Am Ende ginge es darum, ob wir den Konflikt erweitern oder ob wir ihn stabilisieren können. „Erweitern heißt, dass wir nicht nur die Ukraine unterstützen, sondern selbst Kriegsteilnehmer werden – und das will die NATO nicht“, so Gabriel. Seiner Meinung nach gebe es eine relativ einfache Lösung für die politische Debatte in Deutschland. „Zu sagen, alles, was die Vereinigten Staaten und die NATO machen, machen wir auch, und das, was die nicht machen, machen wir auch nicht.“
Marina Weisband sieht die Beziehungen zu den anderen westlichen Staaten dagegen deutlich anders. „Unsere europäischen Verbündeten sind sauer auf uns. Die internationalen Zeitungen schreiben schrecklich über Deutschland, kritisieren unsere Regierung, Mitglieder des Europaparlaments sind verwirrt und wissen überhaupt nichts mit unserer Reaktion anzufangen.“
Weisband: „Will die Bundesregierung, dass die Ukraine diesen Krieg gewinnt?“
Eine grundlegende Frage stehe für die Grünen-Politikerin im Raum und sei bisher noch nicht beantwortet worden: „Will die Bundesregierung, dass die Ukraine diesen Krieg gewinnt?“ Bundeskanzler Scholz habe das bisher nicht deutlich artikuliert, auch nicht in seiner Ansprache am Dienstag, in der er erklärte, dass man die Ukraine mit Geld unterstützen wolle.
„Ich weiß jetzt nicht, ob wir nicht ein bisschen viel in die Sprache von Herrn Scholz hineininterpretieren“, konterte Gabriel. Es sei doch klar, dass Deutschland, alle anderen Europäer und Europäerinnen, und die NATO wollen, dass die Ukraine sich erfolgreich verteidige. Dass der Krieg sich auf ein schnelles Ende zubewegt, davon geht der SPD-Politiker nicht aus: „Ich glaube nicht, dass, wenn Russland der Überzeugung ist, es habe jetzt im Donbass seine Ziele erreicht, dass dieser Krieg endet, ich glaube, dass das weitergehen wird.“
Vielleicht werde das nicht in der gleichen Massivität geschehen, doch aufgeben werde die Ukraine nicht. Deshalb werde es um eine langfristige Unterstützung auf allen Ebenen gehen, damit sie sich auf Dauer verteidigen könne. „Wir werden eher sowas wie einen immer wieder aufbrechenden Frozen-Konflikt erleben.“
Waffenlieferung könnte Eskalation herbeiführen
Dass man aktuell keine schweren Waffen liefere, könne man mit dem Verhalten der USA und der NATO erklären, beurteilte Gabriel. Die sehen davon ab, „offensichtlich, weil sie der Überzeugung sind, dass das eine Eskalation herbeiführen kann“. Er verstehe natürlich, dass die Ukraine ein stärkeres Eintreten in den Konflikt fordere, „aber die Entscheidung der NATO und des Westens ist, wir unterstützen, aber wir wollen nicht Kriegsteilnehmer sein“.

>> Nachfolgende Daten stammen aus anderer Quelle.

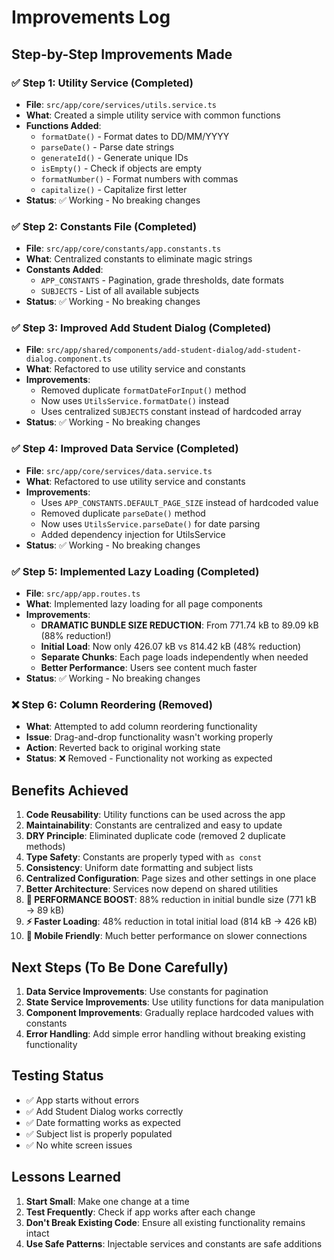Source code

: # Improvements Log

## Step-by-Step Improvements Made

### ✅ **Step 1: Utility Service** (Completed)
- **File**: `src/app/core/services/utils.service.ts`
- **What**: Created a simple utility service with common functions
- **Functions Added**:
  - `formatDate()` - Format dates to DD/MM/YYYY
  - `parseDate()` - Parse date strings
  - `generateId()` - Generate unique IDs
  - `isEmpty()` - Check if objects are empty
  - `formatNumber()` - Format numbers with commas
  - `capitalize()` - Capitalize first letter
- **Status**: ✅ Working - No breaking changes

### ✅ **Step 2: Constants File** (Completed)
- **File**: `src/app/core/constants/app.constants.ts`
- **What**: Centralized constants to eliminate magic strings
- **Constants Added**:
  - `APP_CONSTANTS` - Pagination, grade thresholds, date formats
  - `SUBJECTS` - List of all available subjects
- **Status**: ✅ Working - No breaking changes

### ✅ **Step 3: Improved Add Student Dialog** (Completed)
- **File**: `src/app/shared/components/add-student-dialog/add-student-dialog.component.ts`
- **What**: Refactored to use utility service and constants
- **Improvements**:
  - Removed duplicate `formatDateForInput()` method
  - Now uses `UtilsService.formatDate()` instead
  - Uses centralized `SUBJECTS` constant instead of hardcoded array
- **Status**: ✅ Working - No breaking changes

### ✅ **Step 4: Improved Data Service** (Completed)
- **File**: `src/app/core/services/data.service.ts`
- **What**: Refactored to use utility service and constants
- **Improvements**:
  - Uses `APP_CONSTANTS.DEFAULT_PAGE_SIZE` instead of hardcoded value
  - Removed duplicate `parseDate()` method
  - Now uses `UtilsService.parseDate()` for date parsing
  - Added dependency injection for UtilsService
- **Status**: ✅ Working - No breaking changes

### ✅ **Step 5: Implemented Lazy Loading** (Completed)
- **File**: `src/app/app.routes.ts`
- **What**: Implemented lazy loading for all page components
- **Improvements**:
  - **DRAMATIC BUNDLE SIZE REDUCTION**: From 771.74 kB to 89.09 kB (88% reduction!)
  - **Initial Load**: Now only 426.07 kB vs 814.42 kB (48% reduction)
  - **Separate Chunks**: Each page loads independently when needed
  - **Better Performance**: Users see content much faster
- **Status**: ✅ Working - No breaking changes

### ❌ **Step 6: Column Reordering** (Removed)
- **What**: Attempted to add column reordering functionality
- **Issue**: Drag-and-drop functionality wasn't working properly
- **Action**: Reverted back to original working state
- **Status**: ❌ Removed - Functionality not working as expected



## Benefits Achieved

1. **Code Reusability**: Utility functions can be used across the app
2. **Maintainability**: Constants are centralized and easy to update
3. **DRY Principle**: Eliminated duplicate code (removed 2 duplicate methods)
4. **Type Safety**: Constants are properly typed with `as const`
5. **Consistency**: Uniform date formatting and subject lists
6. **Centralized Configuration**: Page sizes and other settings in one place
7. **Better Architecture**: Services now depend on shared utilities
8. **🚀 PERFORMANCE BOOST**: 88% reduction in initial bundle size (771 kB → 89 kB)
9. **⚡ Faster Loading**: 48% reduction in total initial load (814 kB → 426 kB)
10. **📱 Mobile Friendly**: Much better performance on slower connections

## Next Steps (To Be Done Carefully)

1. **Data Service Improvements**: Use constants for pagination
2. **State Service Improvements**: Use utility functions for data manipulation
3. **Component Improvements**: Gradually replace hardcoded values with constants
4. **Error Handling**: Add simple error handling without breaking existing functionality

## Testing Status

- ✅ App starts without errors
- ✅ Add Student Dialog works correctly
- ✅ Date formatting works as expected
- ✅ Subject list is properly populated
- ✅ No white screen issues

## Lessons Learned

1. **Start Small**: Make one change at a time
2. **Test Frequently**: Check if app works after each change
3. **Don't Break Existing Code**: Ensure all existing functionality remains intact
4. **Use Safe Patterns**: Injectable services and constants are safe additions
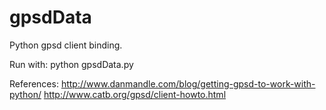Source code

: # gpsdData
Python gpsd client binding.

Run with: python gpsdData.py

References: 
http://www.danmandle.com/blog/getting-gpsd-to-work-with-python/
http://www.catb.org/gpsd/client-howto.html
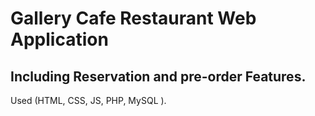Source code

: <h1>Gallery Cafe Restaurant Web Application </h1>

<h2>Including Reservation and pre-order Features.</h2>

<p color = "#355664">Used (HTML, CSS, JS, PHP, MySQL ).</p>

Auch zu den Vorwürfen, Olaf Scholz selbst verweigere sich der Lieferung der Waffen, nahm Gabriel Stellung. „In Deutschland entscheidet nicht der Bundeskanzler über den Export, das wissen auch die beteiligten Abgeordneten, sondern der Bundessicherheitsrat.“ Sollten die Ampelpartner damit nicht zufrieden sein, müssten sie im Bundessicherheitsrat eine andere Entscheidung herbeiführen. „Das jetzt so getan wird, als sei das alles eine Einzelentscheidung von Herrn Scholz, ist natürlich Unsinn.“
Seiner Meinung nach wäre die beste Linie eine mit den USA und der NATO abgestimmte, bei der jeder das liefere, was die Ukraine benötige und was die NATO für verantwortbar halte. Warum diese Abstimmung bisher nicht öffentlich geschehen sei, das mache auch ihn ratlos.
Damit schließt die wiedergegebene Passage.